Dale Carnegie once said in his famous book, How to Win Friends and Influence People, that the only way to make someone do what you want them to do or think the way you want them to think is to make them want to do it, want to change their mind.
People are naturally more likely to respond positively to your idea or point of view when it is not forced upon them. Have you ever tried forcing a student to do his homework when he just wants to play? He may do it because you 'made' him but he is not putting 100% effort into it nor is he going to agree that what you've asked him to do is for his best interest. Pressure and forcefulness inevitably will be met with a wall of defense.
Have you ever walked into a store and the salesperson is in your face trying to make you buy everything you touch? Did you end up buying anything from that store? Of course not. When you feel like you are made to do something, the instant reaction would be 'I don't want to' and it becomes exceedingly hard to change that mindset.
Now picture another scenario where you are in a store and the salesperson allows you to browse freely and only come up to you when you show interest. They compliment you on your choice of product. It was your choice to pick up that item and the salesperson is merely engaging in conversation to commend you on your impeccable taste. Was that person trying to make a sale? Of course but at the end of the day, you were made to feel like you were not being sold a product but rather, you 'bought' a product. It was your decision.
The best techniques to influencing a person's decision
Knowing that you need to persuade a person to want to do what you want them to or think the way you do is one thing but how do you start?
Avoid the answer 'no' and keep pressing for 'yes'.
Never straight out say 'this is what I think' and expect the other person to agree. You need to lead the conversation with questions to enable the other person to start saying 'yes'.
Your first few questions should be ones you know would get you a yes answer such as, 'This department has potential to double it's revenue this year, don't you think?' This would be something your boss would definitely nod his head to. Continue to lead with 'yes' questions and then throw in:
'If I can do xxx this year, sign xxx amount of contracts and get xxx on board with our company, do you think it would be worth $xxx?"
When someone has been giving positive affirmation, they are less likely to say no as their mindset is already switched onto an agreeable mode. It is similar to when infomercials continuously ask questions like:
"Are you sick and tired of wasting time vacuuming?"
"Is your vacuum cleaner just not doing the job?"
"Don't you want something that can cut your cleaning time in half?"
Answers? YES. YES. YES.
Do you want this brand new state of the art vacuum cleaner for ONLY $99.99?
More than likely, your mind is already leaning towards taking out your credit card. You don't feel like you've been sold something because you feel like you made the decision to BUY it and it was your decision alone to improve your home with this brand new product.
So the next time you are in a conversation to influence someone to your side of the table, start by getting them to say 'yes'.
It was never YOUR idea to begin with
While I was working in my day job, I could see there were things that needed changing in the current process but my manager was one who was quite proud of the process that he had implemented. Yet it was my colleagues and I who were suffering as we were directly affected.

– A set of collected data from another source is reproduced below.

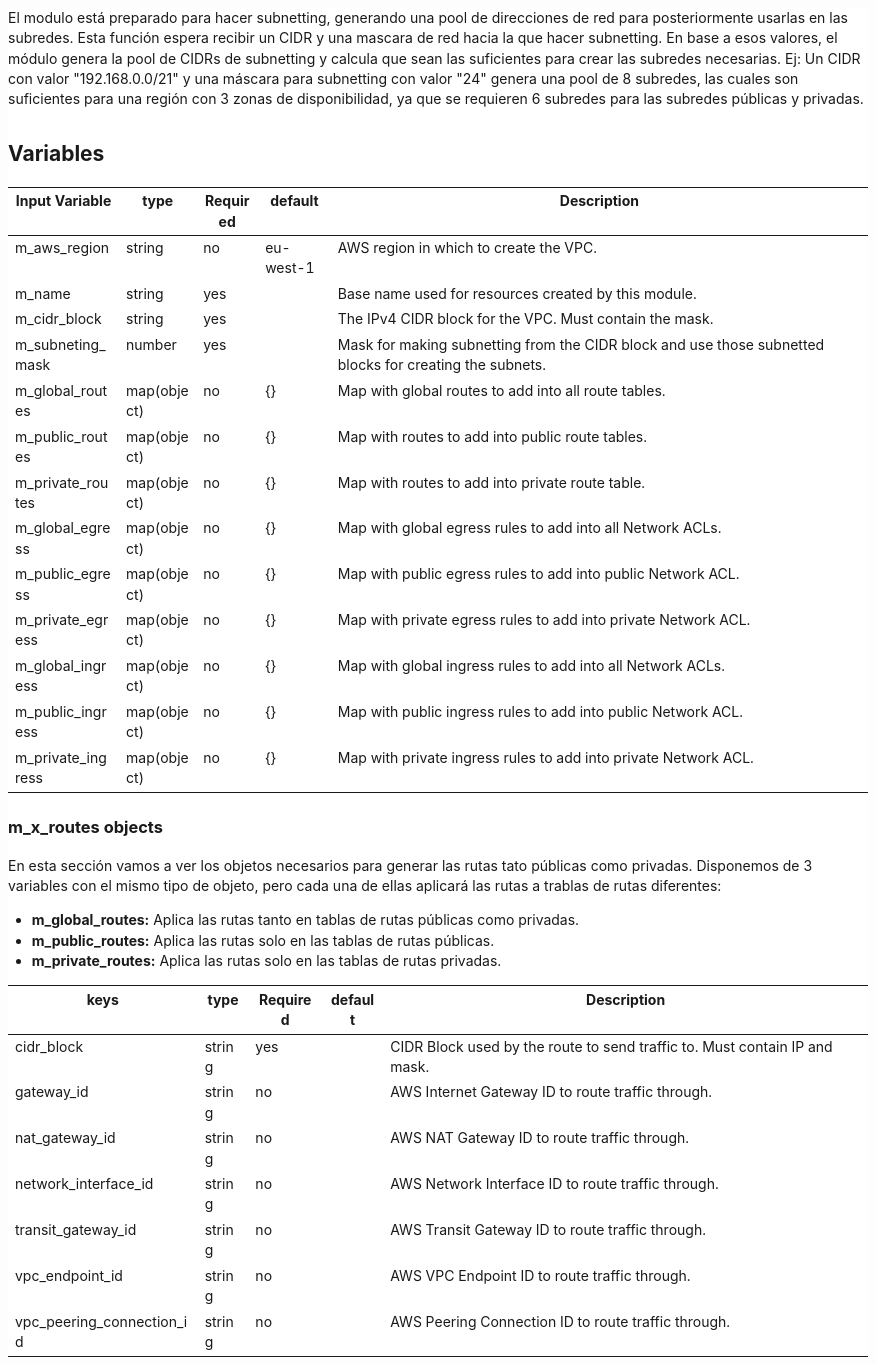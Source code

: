 El modulo está preparado para hacer subnetting, generando una pool de direcciones de red para posteriormente usarlas en las subredes. Esta función espera recibir un CIDR y una mascara de red hacia la que hacer subnetting. En base a esos valores, el módulo genera la pool de CIDRs de subnetting y calcula que sean las suficientes para crear las subredes necesarias. Ej: Un CIDR con valor "192.168.0.0/21" y una máscara para subnetting con valor "24" genera una pool de 8 subredes, las cuales son suficientes para una región con 3 zonas de disponibilidad, ya que se requieren 6 subredes para las subredes públicas y privadas.

## Variables

| Input Variable    | type        | Required | default   | Description                                                                                             |
|-------------------|-------------|----------|-----------|---------------------------------------------------------------------------------------------------------|
| m_aws_region      | string      | no       | eu-west-1 | AWS region in which to create the VPC.                                                                  |
| m_name            | string      | yes      |           | Base name used for resources created by this module.                                                    |
| m_cidr_block      | string      | yes      |           | The IPv4 CIDR block for the VPC. Must contain the mask.                                                 |
| m_subneting_mask  | number      | yes      |           | Mask for making subnetting from the CIDR block and use those subnetted blocks for creating the subnets. |
| m_global_routes   | map(object) | no       | {}        | Map with global routes to add into all route tables.                                                    |
| m_public_routes   | map(object) | no       | {}        | Map with routes to add into public route tables.                                                        |
| m_private_routes  | map(object) | no       | {}        | Map with routes to add into private route table.                                                        |
| m_global_egress   | map(object) | no       | {}        | Map with global egress rules to add into all Network ACLs.                                              |
| m_public_egress   | map(object) | no       | {}        | Map with public egress rules to add into public Network ACL.                                            |
| m_private_egress  | map(object) | no       | {}        | Map with private egress rules to add into private Network ACL.                                          |
| m_global_ingress  | map(object) | no       | {}        | Map with global ingress rules to add into all Network ACLs.                                             |
| m_public_ingress  | map(object) | no       | {}        | Map with public ingress rules to add into public Network ACL.                                           |
| m_private_ingress | map(object) | no       | {}        | Map with private ingress rules to add into private Network ACL.                                         |

### m_x_routes objects

En esta sección vamos a ver los objetos necesarios para generar las rutas tato públicas como privadas. Disponemos de 3 variables con el mismo tipo de objeto, pero cada una de ellas aplicará las rutas a trablas de rutas diferentes:

- **m_global_routes:** Aplica las rutas tanto en tablas de rutas públicas como privadas.
- **m_public_routes:** Aplica las rutas solo en las tablas de rutas públicas.
- **m_private_routes:** Aplica las rutas solo en las tablas de rutas privadas.

| keys                      | type   | Required | default | Description                                                                   |
|---------------------------|--------|----------|---------|-------------------------------------------------------------------------------|
| cidr_block                | string | yes      |         | CIDR Block used by the route to send traffic to. Must contain IP and mask.    |
| gateway_id                | string | no       |         | AWS Internet Gateway ID to route traffic through.                             |
| nat_gateway_id            | string | no       |         | AWS NAT Gateway ID to route traffic through.                                  |
| network_interface_id      | string | no       |         | AWS Network Interface ID to route traffic through.                            |
| transit_gateway_id        | string | no       |         | AWS Transit Gateway ID to route traffic through.                              |
| vpc_endpoint_id           | string | no       |         | AWS VPC Endpoint ID to route traffic through.                                 |
| vpc_peering_connection_id | string | no       |         | AWS Peering Connection ID to route traffic through.                           |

We had brought up changes in the process and presented him ways we thought would be best but time after time, the changes were dismissed.
So I decided that I would just every so often drop hints of flaws in the current process casually during lunch or after work. Casually mentioning that one of the tasks was dependent on a certain procedure and it would be nice if 'this' and 'this' could happen instead. This went on for about 3 weeks until the next meeting when my manager presented us with his new idea for changes in the process.
It was what we wanted all along and of course, we praised him on how clever he was to have thought of the new idea.
If the end result is in your favour, does it matter who takes the credit?
So often, people want others to agree to their point of view to 'prove' that they are right but if your end goal is to influence the other person to see your view, does it matter if you were right all along? Don't set out to prove, set out to persuade and influence. You will find that it makes a vast difference.